[RECORDS FOR THE TASK]
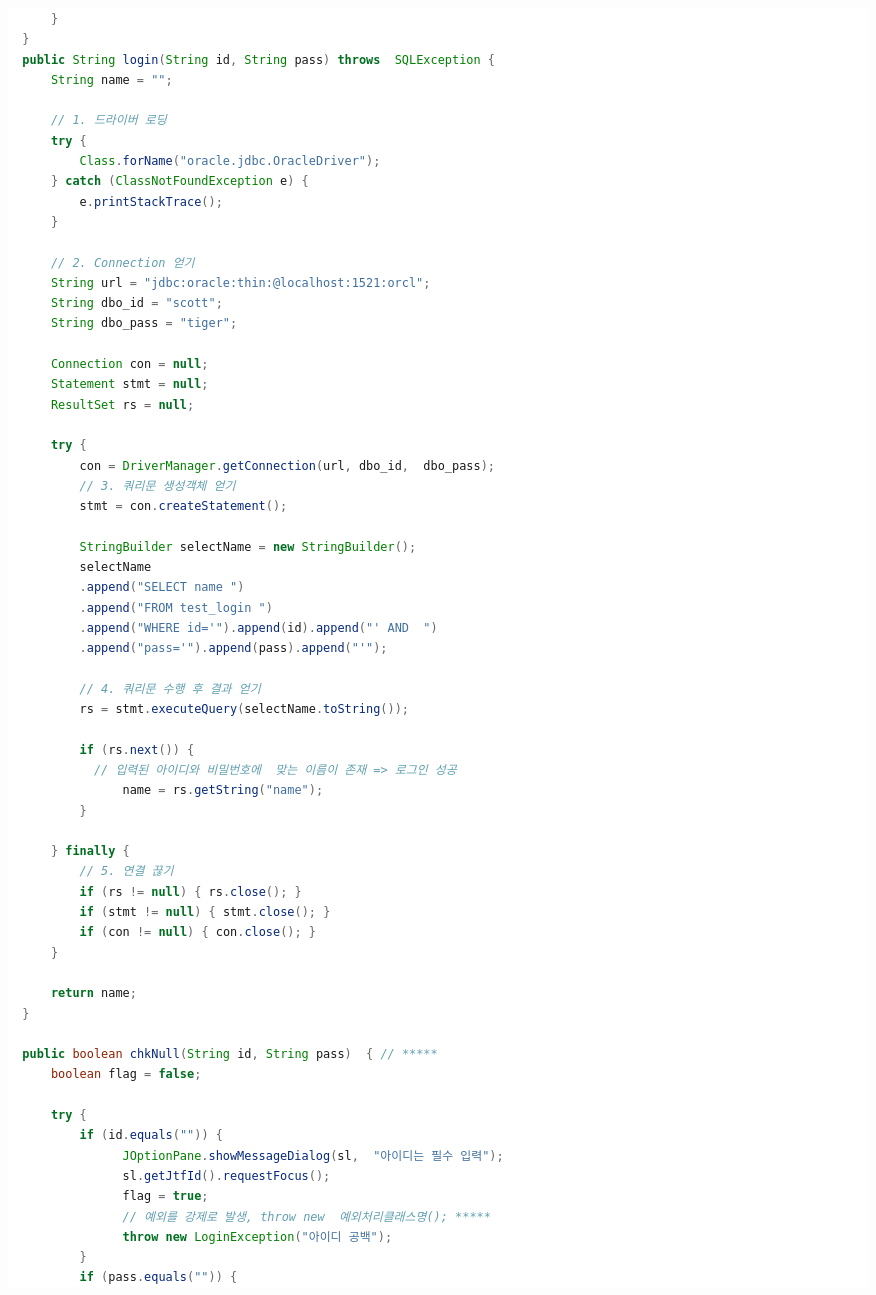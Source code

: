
 ```java
      }
  }
  public String login(String id, String pass) throws  SQLException {
      String name = "";
      
      // 1. 드라이버 로딩
      try {
          Class.forName("oracle.jdbc.OracleDriver");
      } catch (ClassNotFoundException e) {
          e.printStackTrace();
      }
      
      // 2. Connection 얻기
      String url = "jdbc:oracle:thin:@localhost:1521:orcl";
      String dbo_id = "scott";
      String dbo_pass = "tiger";
      
      Connection con = null;
      Statement stmt = null;
      ResultSet rs = null;
      
      try {
          con = DriverManager.getConnection(url, dbo_id,  dbo_pass);
          // 3. 쿼리문 생성객체 얻기
          stmt = con.createStatement();
          
          StringBuilder selectName = new StringBuilder();
          selectName
          .append("SELECT name ")
          .append("FROM test_login ")
          .append("WHERE id='").append(id).append("' AND  ")
          .append("pass='").append(pass).append("'");
          
          // 4. 쿼리문 수행 후 결과 얻기
          rs = stmt.executeQuery(selectName.toString());
          
          if (rs.next()) { 
            // 입력된 아이디와 비밀번호에  맞는 이름이 존재 => 로그인 성공
                name = rs.getString("name");
          }
      
      } finally {
          // 5. 연결 끊기
          if (rs != null) { rs.close(); }
          if (stmt != null) { stmt.close(); }
          if (con != null) { con.close(); }
      }
      
      return name;
  }
  
  public boolean chkNull(String id, String pass)  { // *****
      boolean flag = false;
      
      try {
          if (id.equals("")) {
                JOptionPane.showMessageDialog(sl,  "아이디는 필수 입력");
                sl.getJtfId().requestFocus();
                flag = true;
                // 예외를 강제로 발생, throw new  예외처리클래스명(); *****
                throw new LoginException("아이디 공백");
          }
          if (pass.equals("")) {
```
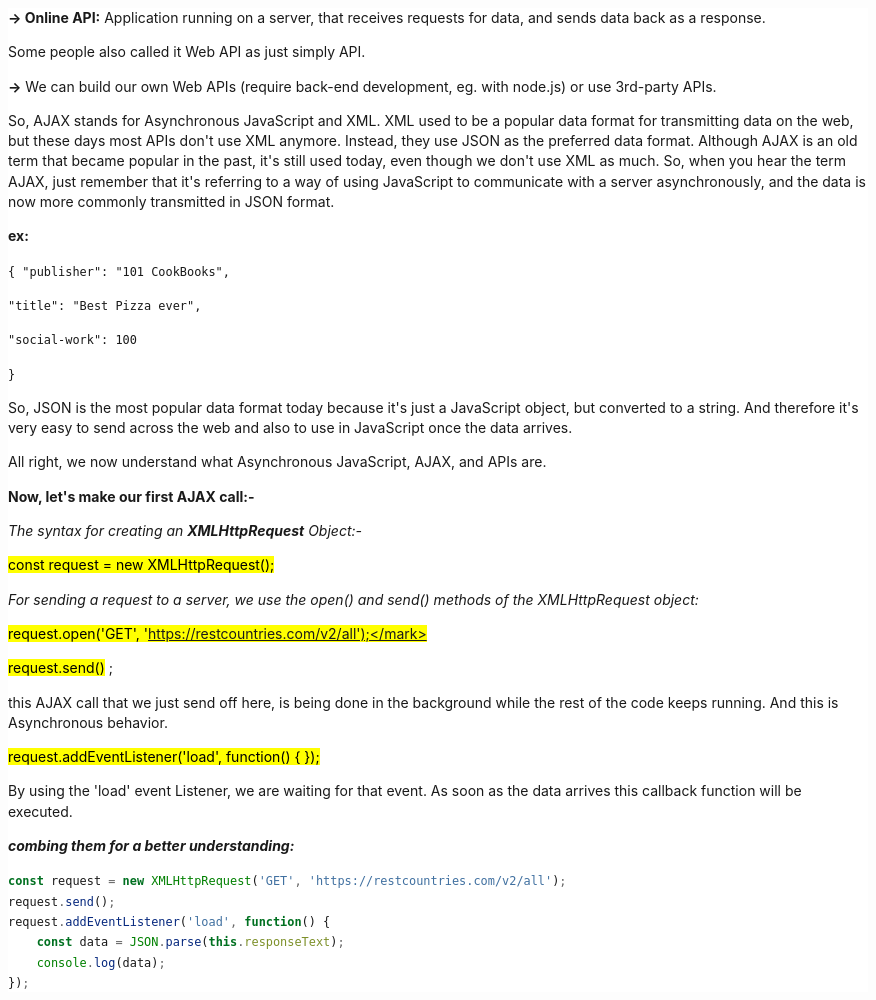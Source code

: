 **\-&gt; Online API:** Application running on a server, that receives requests for data, and sends data back as a response.

Some people also called it Web API as just simply API.

**\-&gt;** We can build our own Web APIs (require back-end development, eg. with node.js) or use 3rd-party APIs.

So, AJAX stands for Asynchronous JavaScript and XML. XML used to be a popular data format for transmitting data on the web, but these days most APIs don't use XML anymore. Instead, they use JSON as the preferred data format. Although AJAX is an old term that became popular in the past, it's still used today, even though we don't use XML as much. So, when you hear the term AJAX, just remember that it's referring to a way of using JavaScript to communicate with a server asynchronously, and the data is now more commonly transmitted in JSON format.

**ex:**

`{ "publisher": "101 CookBooks",`

`"title": "Best Pizza ever",`

`"social-work": 100`

`}`

So, JSON is the most popular data format today because it's just a JavaScript object, but converted to a string. And therefore it's very easy to send across the web and also to use in JavaScript once the data arrives.

All right, we now understand what Asynchronous JavaScript, AJAX, and APIs are.

**Now, let's make our first AJAX call:-**

*The syntax for creating an* ***XMLHttpRequest*** *Object:-*

<mark>const request = new XMLHttpRequest();</mark>

*For sending a request to a server, we use the open() and send() methods of the XMLHttpRequest object:*

<mark>request.open('GET', 'https://restcountries.com/v2/all');</mark>

<mark>request.send()</mark> ;

this AJAX call that we just send off here, is being done in the background while the rest of the code keeps running. And this is Asynchronous behavior.

<mark>request.addEventListener('load', function() { });</mark>

By using the 'load' event Listener, we are waiting for that event. As soon as the data arrives this callback function will be executed.

***combing them for a better understanding:***

```javascript
const request = new XMLHttpRequest('GET', 'https://restcountries.com/v2/all');
request.send();
request.addEventListener('load', function() {
    const data = JSON.parse(this.responseText);
    console.log(data);
});
```

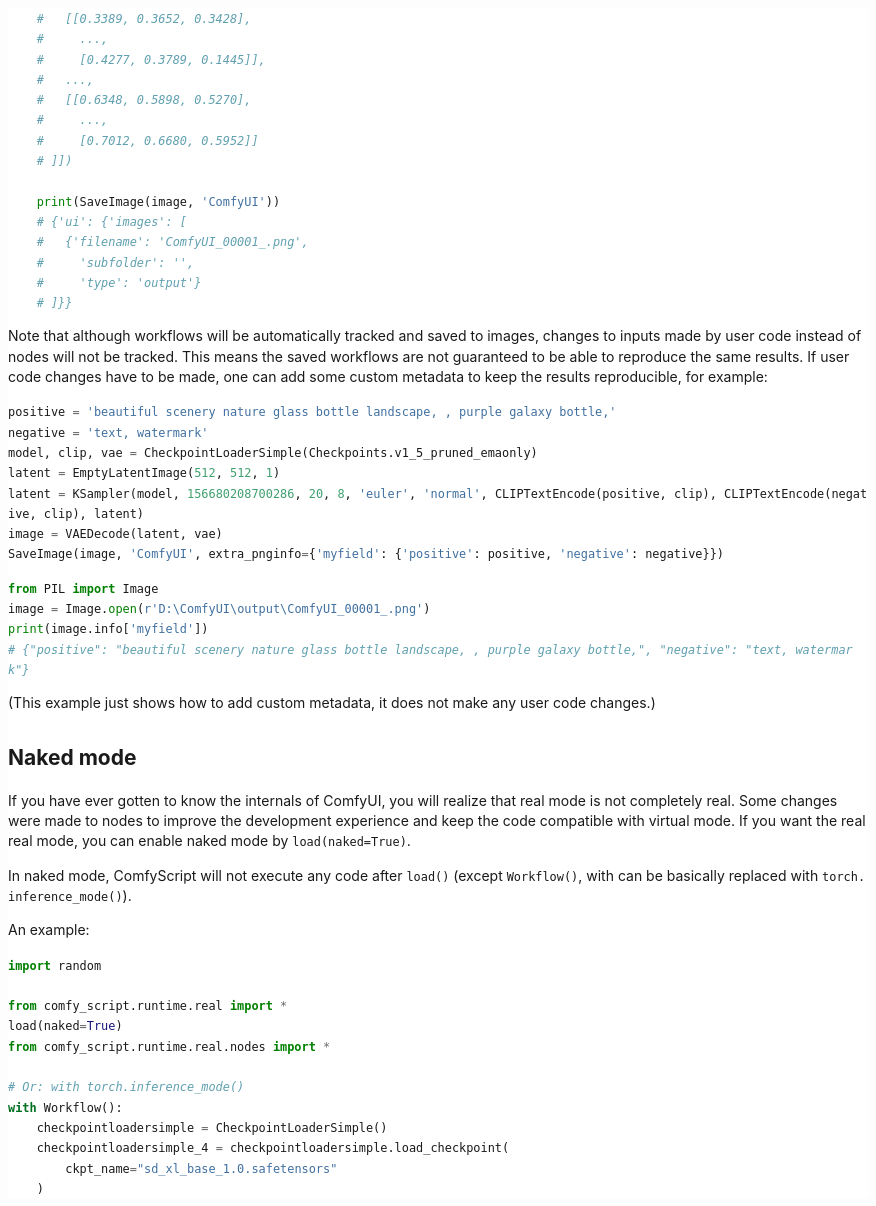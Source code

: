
 ```python
    #   [[0.3389, 0.3652, 0.3428],
    #     ...,
    #     [0.4277, 0.3789, 0.1445]],
    #   ...,
    #   [[0.6348, 0.5898, 0.5270],
    #     ...,
    #     [0.7012, 0.6680, 0.5952]]
    # ]])

    print(SaveImage(image, 'ComfyUI'))
    # {'ui': {'images': [
    #   {'filename': 'ComfyUI_00001_.png',
    #     'subfolder': '',
    #     'type': 'output'}
    # ]}}
```

Note that although workflows will be automatically tracked and saved to images, changes to inputs made by user code instead of nodes will not be tracked. This means the saved workflows are not guaranteed to be able to reproduce the same results. If user code changes have to be made, one can add some custom metadata to keep the results reproducible, for example:

```python
positive = 'beautiful scenery nature glass bottle landscape, , purple galaxy bottle,'
negative = 'text, watermark'
model, clip, vae = CheckpointLoaderSimple(Checkpoints.v1_5_pruned_emaonly)
latent = EmptyLatentImage(512, 512, 1)
latent = KSampler(model, 156680208700286, 20, 8, 'euler', 'normal', CLIPTextEncode(positive, clip), CLIPTextEncode(negative, clip), latent)
image = VAEDecode(latent, vae)
SaveImage(image, 'ComfyUI', extra_pnginfo={'myfield': {'positive': positive, 'negative': negative}})
```
```python
from PIL import Image
image = Image.open(r'D:\ComfyUI\output\ComfyUI_00001_.png')
print(image.info['myfield'])
# {"positive": "beautiful scenery nature glass bottle landscape, , purple galaxy bottle,", "negative": "text, watermark"}
```
(This example just shows how to add custom metadata, it does not make any user code changes.)

## Naked mode
If you have ever gotten to know the internals of ComfyUI, you will realize that real mode is not completely real. Some changes were made to nodes to improve the development experience and keep the code compatible with virtual mode. If you want the real real mode, you can enable naked mode by `load(naked=True)`.

In naked mode, ComfyScript will not execute any code after `load()` (except `Workflow()`, with can be basically replaced with `torch.inference_mode()`).

An example:
```python
import random

from comfy_script.runtime.real import *
load(naked=True)
from comfy_script.runtime.real.nodes import *

# Or: with torch.inference_mode()
with Workflow():
    checkpointloadersimple = CheckpointLoaderSimple()
    checkpointloadersimple_4 = checkpointloadersimple.load_checkpoint(
        ckpt_name="sd_xl_base_1.0.safetensors"
    )
```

[TASK DETAILS]
Filter the records for lines containing the word "also" and copy each one.

[THE ANSWER]
Some people also called it Web API as just simply API.
So, JSON is the most popular data format today because it's just a JavaScript object, but converted to a string. And therefore it's very easy to send across the web and also to use in JavaScript once the data arrives.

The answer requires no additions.